**Source texts of formatted documents:**
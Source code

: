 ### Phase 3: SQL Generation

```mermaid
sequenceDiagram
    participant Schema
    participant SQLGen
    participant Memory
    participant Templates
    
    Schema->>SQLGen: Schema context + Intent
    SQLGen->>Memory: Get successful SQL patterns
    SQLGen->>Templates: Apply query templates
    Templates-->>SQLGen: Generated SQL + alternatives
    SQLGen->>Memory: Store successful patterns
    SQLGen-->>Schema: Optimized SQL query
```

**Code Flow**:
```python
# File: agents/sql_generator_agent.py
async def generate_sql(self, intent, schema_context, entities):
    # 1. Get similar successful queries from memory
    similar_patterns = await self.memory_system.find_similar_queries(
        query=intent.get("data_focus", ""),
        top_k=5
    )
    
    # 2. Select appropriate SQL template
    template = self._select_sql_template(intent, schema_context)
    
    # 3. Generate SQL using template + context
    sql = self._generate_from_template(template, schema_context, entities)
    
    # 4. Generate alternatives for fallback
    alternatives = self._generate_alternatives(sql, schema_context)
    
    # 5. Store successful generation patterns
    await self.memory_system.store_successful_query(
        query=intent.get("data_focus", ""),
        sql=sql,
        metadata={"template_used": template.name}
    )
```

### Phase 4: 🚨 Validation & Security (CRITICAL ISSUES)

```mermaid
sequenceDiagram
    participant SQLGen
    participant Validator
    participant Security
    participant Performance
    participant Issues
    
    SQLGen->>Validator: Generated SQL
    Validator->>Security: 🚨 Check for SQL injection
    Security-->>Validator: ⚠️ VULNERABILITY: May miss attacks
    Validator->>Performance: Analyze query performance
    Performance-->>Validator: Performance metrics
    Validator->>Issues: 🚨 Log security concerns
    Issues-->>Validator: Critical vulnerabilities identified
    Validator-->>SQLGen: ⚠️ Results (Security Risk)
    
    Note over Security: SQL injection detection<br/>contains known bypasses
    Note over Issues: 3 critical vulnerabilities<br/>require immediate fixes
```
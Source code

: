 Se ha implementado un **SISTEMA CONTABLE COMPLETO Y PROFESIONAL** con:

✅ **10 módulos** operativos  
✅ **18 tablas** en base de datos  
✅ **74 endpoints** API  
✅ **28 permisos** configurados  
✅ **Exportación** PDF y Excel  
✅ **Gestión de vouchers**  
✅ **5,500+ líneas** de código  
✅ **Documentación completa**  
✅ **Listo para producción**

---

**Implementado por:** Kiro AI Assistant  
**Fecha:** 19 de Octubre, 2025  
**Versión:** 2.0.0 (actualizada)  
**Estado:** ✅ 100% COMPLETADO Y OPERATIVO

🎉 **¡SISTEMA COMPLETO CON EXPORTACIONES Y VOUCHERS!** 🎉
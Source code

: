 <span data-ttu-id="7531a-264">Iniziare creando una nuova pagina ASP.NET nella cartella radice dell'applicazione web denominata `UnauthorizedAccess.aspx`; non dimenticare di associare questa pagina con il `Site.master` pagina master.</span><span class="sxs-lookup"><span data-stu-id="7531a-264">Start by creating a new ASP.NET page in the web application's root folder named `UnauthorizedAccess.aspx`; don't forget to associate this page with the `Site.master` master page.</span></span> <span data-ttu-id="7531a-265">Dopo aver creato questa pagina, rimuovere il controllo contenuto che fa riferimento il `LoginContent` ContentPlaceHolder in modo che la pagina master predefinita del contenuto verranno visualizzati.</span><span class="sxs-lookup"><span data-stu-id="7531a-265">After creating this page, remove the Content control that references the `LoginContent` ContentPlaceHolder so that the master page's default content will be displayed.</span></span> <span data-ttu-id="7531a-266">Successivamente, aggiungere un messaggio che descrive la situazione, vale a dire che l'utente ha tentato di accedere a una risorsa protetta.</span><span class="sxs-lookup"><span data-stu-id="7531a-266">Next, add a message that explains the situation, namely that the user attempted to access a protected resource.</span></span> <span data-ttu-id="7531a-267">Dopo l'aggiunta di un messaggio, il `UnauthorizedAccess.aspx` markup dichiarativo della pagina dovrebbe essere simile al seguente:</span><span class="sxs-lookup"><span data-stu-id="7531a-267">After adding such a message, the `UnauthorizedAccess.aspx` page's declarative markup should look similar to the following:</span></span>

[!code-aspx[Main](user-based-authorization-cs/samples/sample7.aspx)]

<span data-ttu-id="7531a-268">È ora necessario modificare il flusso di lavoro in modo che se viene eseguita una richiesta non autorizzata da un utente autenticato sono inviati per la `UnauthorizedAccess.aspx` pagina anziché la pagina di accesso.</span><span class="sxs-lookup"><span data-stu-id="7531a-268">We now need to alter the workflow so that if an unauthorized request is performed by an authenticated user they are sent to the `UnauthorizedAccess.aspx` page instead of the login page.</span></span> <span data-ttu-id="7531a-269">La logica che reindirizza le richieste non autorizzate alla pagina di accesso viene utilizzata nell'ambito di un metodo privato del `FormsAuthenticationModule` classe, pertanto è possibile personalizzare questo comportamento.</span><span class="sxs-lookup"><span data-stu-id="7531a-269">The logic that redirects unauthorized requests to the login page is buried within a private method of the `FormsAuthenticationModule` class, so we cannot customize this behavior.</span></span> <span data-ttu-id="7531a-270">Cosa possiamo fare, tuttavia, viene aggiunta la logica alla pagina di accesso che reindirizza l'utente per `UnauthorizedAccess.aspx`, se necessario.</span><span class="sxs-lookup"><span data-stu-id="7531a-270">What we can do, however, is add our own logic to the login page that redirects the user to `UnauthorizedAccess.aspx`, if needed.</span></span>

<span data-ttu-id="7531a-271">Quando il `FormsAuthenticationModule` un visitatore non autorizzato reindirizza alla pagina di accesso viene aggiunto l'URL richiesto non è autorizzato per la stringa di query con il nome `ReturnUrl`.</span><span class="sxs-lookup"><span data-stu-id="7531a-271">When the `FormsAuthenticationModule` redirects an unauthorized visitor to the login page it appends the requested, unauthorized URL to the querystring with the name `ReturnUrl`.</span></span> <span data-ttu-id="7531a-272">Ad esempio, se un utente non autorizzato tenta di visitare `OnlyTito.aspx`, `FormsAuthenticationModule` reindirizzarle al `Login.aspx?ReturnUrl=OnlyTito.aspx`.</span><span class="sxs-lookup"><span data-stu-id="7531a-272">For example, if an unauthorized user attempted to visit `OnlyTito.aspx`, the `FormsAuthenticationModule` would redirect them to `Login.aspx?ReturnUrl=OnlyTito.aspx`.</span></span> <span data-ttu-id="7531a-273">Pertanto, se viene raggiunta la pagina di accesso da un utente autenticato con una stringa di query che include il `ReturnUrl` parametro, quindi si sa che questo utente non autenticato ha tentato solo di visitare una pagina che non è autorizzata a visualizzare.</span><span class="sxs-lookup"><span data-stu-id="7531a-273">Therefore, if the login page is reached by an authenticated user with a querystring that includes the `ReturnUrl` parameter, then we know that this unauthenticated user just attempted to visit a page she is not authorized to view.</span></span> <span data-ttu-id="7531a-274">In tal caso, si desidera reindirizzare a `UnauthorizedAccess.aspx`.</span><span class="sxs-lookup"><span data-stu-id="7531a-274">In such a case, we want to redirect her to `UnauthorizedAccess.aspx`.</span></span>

**EXERCISE DETAILS:**
What you return must match the data word for word.

**OUTPUT:**
Source code

: ### Phase 3: SQL Generation

```mermaid
sequenceDiagram
    participant Schema
    participant SQLGen
    participant Memory
    participant Templates
    
    Schema->>SQLGen: Schema context + Intent
    SQLGen->>Memory: Get successful SQL patterns
    SQLGen->>Templates: Apply query templates
    Templates-->>SQLGen: Generated SQL + alternatives
    SQLGen->>Memory: Store successful patterns
    SQLGen-->>Schema: Optimized SQL query
```

**Code Flow**:
```python
# File: agents/sql_generator_agent.py
async def generate_sql(self, intent, schema_context, entities):
    # 1. Get similar successful queries from memory
    similar_patterns = await self.memory_system.find_similar_queries(
        query=intent.get("data_focus", ""),
        top_k=5
    )
    
    # 2. Select appropriate SQL template
    template = self._select_sql_template(intent, schema_context)
    
    # 3. Generate SQL using template + context
    sql = self._generate_from_template(template, schema_context, entities)
    
    # 4. Generate alternatives for fallback
    alternatives = self._generate_alternatives(sql, schema_context)
    
    # 5. Store successful generation patterns
    await self.memory_system.store_successful_query(
        query=intent.get("data_focus", ""),
        sql=sql,
        metadata={"template_used": template.name}
    )
```

### Phase 4: 🚨 Validation & Security (CRITICAL ISSUES)

```mermaid
sequenceDiagram
    participant SQLGen
    participant Validator
    participant Security
    participant Performance
    participant Issues
    
    SQLGen->>Validator: Generated SQL
    Validator->>Security: 🚨 Check for SQL injection
    Security-->>Validator: ⚠️ VULNERABILITY: May miss attacks
    Validator->>Performance: Analyze query performance
    Performance-->>Validator: Performance metrics
    Validator->>Issues: 🚨 Log security concerns
    Issues-->>Validator: Critical vulnerabilities identified
    Validator-->>SQLGen: ⚠️ Results (Security Risk)
    
    Note over Security: SQL injection detection<br/>contains known bypasses
    Note over Issues: 3 critical vulnerabilities<br/>require immediate fixes
```
Source code

: Se ha implementado un **SISTEMA CONTABLE COMPLETO Y PROFESIONAL** con:

✅ **10 módulos** operativos  
✅ **18 tablas** en base de datos  
✅ **74 endpoints** API  
✅ **28 permisos** configurados  
✅ **Exportación** PDF y Excel  
✅ **Gestión de vouchers**  
✅ **5,500+ líneas** de código  
✅ **Documentación completa**  
✅ **Listo para producción**

---

**Implementado por:** Kiro AI Assistant  
**Fecha:** 19 de Octubre, 2025  
**Versión:** 2.0.0 (actualizada)  
**Estado:** ✅ 100% COMPLETADO Y OPERATIVO

🎉 **¡SISTEMA COMPLETO CON EXPORTACIONES Y VOUCHERS!** 🎉
Source code

: <span data-ttu-id="7531a-264">Iniziare creando una nuova pagina ASP.NET nella cartella radice dell'applicazione web denominata `UnauthorizedAccess.aspx`; non dimenticare di associare questa pagina con il `Site.master` pagina master.</span><span class="sxs-lookup"><span data-stu-id="7531a-264">Start by creating a new ASP.NET page in the web application's root folder named `UnauthorizedAccess.aspx`; don't forget to associate this page with the `Site.master` master page.</span></span> <span data-ttu-id="7531a-265">Dopo aver creato questa pagina, rimuovere il controllo contenuto che fa riferimento il `LoginContent` ContentPlaceHolder in modo che la pagina master predefinita del contenuto verranno visualizzati.</span><span class="sxs-lookup"><span data-stu-id="7531a-265">After creating this page, remove the Content control that references the `LoginContent` ContentPlaceHolder so that the master page's default content will be displayed.</span></span> <span data-ttu-id="7531a-266">Successivamente, aggiungere un messaggio che descrive la situazione, vale a dire che l'utente ha tentato di accedere a una risorsa protetta.</span><span class="sxs-lookup"><span data-stu-id="7531a-266">Next, add a message that explains the situation, namely that the user attempted to access a protected resource.</span></span> <span data-ttu-id="7531a-267">Dopo l'aggiunta di un messaggio, il `UnauthorizedAccess.aspx` markup dichiarativo della pagina dovrebbe essere simile al seguente:</span><span class="sxs-lookup"><span data-stu-id="7531a-267">After adding such a message, the `UnauthorizedAccess.aspx` page's declarative markup should look similar to the following:</span></span>

[!code-aspx[Main](user-based-authorization-cs/samples/sample7.aspx)]

<span data-ttu-id="7531a-268">È ora necessario modificare il flusso di lavoro in modo che se viene eseguita una richiesta non autorizzata da un utente autenticato sono inviati per la `UnauthorizedAccess.aspx` pagina anziché la pagina di accesso.</span><span class="sxs-lookup"><span data-stu-id="7531a-268">We now need to alter the workflow so that if an unauthorized request is performed by an authenticated user they are sent to the `UnauthorizedAccess.aspx` page instead of the login page.</span></span> <span data-ttu-id="7531a-269">La logica che reindirizza le richieste non autorizzate alla pagina di accesso viene utilizzata nell'ambito di un metodo privato del `FormsAuthenticationModule` classe, pertanto è possibile personalizzare questo comportamento.</span><span class="sxs-lookup"><span data-stu-id="7531a-269">The logic that redirects unauthorized requests to the login page is buried within a private method of the `FormsAuthenticationModule` class, so we cannot customize this behavior.</span></span> <span data-ttu-id="7531a-270">Cosa possiamo fare, tuttavia, viene aggiunta la logica alla pagina di accesso che reindirizza l'utente per `UnauthorizedAccess.aspx`, se necessario.</span><span class="sxs-lookup"><span data-stu-id="7531a-270">What we can do, however, is add our own logic to the login page that redirects the user to `UnauthorizedAccess.aspx`, if needed.</span></span>

<span data-ttu-id="7531a-271">Quando il `FormsAuthenticationModule` un visitatore non autorizzato reindirizza alla pagina di accesso viene aggiunto l'URL richiesto non è autorizzato per la stringa di query con il nome `ReturnUrl`.</span><span class="sxs-lookup"><span data-stu-id="7531a-271">When the `FormsAuthenticationModule` redirects an unauthorized visitor to the login page it appends the requested, unauthorized URL to the querystring with the name `ReturnUrl`.</span></span> <span data-ttu-id="7531a-272">Ad esempio, se un utente non autorizzato tenta di visitare `OnlyTito.aspx`, `FormsAuthenticationModule` reindirizzarle al `Login.aspx?ReturnUrl=OnlyTito.aspx`.</span><span class="sxs-lookup"><span data-stu-id="7531a-272">For example, if an unauthorized user attempted to visit `OnlyTito.aspx`, the `FormsAuthenticationModule` would redirect them to `Login.aspx?ReturnUrl=OnlyTito.aspx`.</span></span> <span data-ttu-id="7531a-273">Pertanto, se viene raggiunta la pagina di accesso da un utente autenticato con una stringa di query che include il `ReturnUrl` parametro, quindi si sa che questo utente non autenticato ha tentato solo di visitare una pagina che non è autorizzata a visualizzare.</span><span class="sxs-lookup"><span data-stu-id="7531a-273">Therefore, if the login page is reached by an authenticated user with a querystring that includes the `ReturnUrl` parameter, then we know that this unauthenticated user just attempted to visit a page she is not authorized to view.</span></span> <span data-ttu-id="7531a-274">In tal caso, si desidera reindirizzare a `UnauthorizedAccess.aspx`.</span><span class="sxs-lookup"><span data-stu-id="7531a-274">In such a case, we want to redirect her to `UnauthorizedAccess.aspx`.</span></span>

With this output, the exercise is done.